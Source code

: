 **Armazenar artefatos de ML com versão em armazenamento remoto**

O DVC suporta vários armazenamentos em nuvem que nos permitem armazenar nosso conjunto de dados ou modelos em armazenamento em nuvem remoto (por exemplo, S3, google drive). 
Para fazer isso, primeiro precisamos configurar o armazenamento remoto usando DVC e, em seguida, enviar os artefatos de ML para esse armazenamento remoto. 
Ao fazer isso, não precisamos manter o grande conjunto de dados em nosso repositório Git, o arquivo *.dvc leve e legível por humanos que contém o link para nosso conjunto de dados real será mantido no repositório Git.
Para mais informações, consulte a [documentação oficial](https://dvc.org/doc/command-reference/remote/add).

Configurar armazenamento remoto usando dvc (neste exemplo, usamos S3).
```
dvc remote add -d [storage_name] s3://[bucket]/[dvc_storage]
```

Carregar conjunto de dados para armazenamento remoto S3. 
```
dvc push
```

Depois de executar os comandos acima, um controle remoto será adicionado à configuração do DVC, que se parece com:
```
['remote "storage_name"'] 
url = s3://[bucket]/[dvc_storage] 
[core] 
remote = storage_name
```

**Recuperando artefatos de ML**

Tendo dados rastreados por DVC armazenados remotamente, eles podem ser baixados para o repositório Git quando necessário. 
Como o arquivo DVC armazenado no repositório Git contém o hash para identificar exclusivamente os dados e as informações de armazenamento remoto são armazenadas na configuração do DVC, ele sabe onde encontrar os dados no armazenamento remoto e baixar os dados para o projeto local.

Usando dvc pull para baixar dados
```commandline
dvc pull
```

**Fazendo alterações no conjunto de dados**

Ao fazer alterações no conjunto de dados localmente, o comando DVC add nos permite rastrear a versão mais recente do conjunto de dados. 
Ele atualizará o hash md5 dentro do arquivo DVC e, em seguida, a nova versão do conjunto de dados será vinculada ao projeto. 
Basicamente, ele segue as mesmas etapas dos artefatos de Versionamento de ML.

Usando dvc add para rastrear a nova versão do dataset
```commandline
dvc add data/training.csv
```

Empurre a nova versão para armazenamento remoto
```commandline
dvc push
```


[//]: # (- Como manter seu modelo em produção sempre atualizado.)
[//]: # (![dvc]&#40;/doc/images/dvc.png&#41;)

--------------------------------------------------

Look through the entries above and count each line holding "repositório"; report the count alone.

* [Solution] 3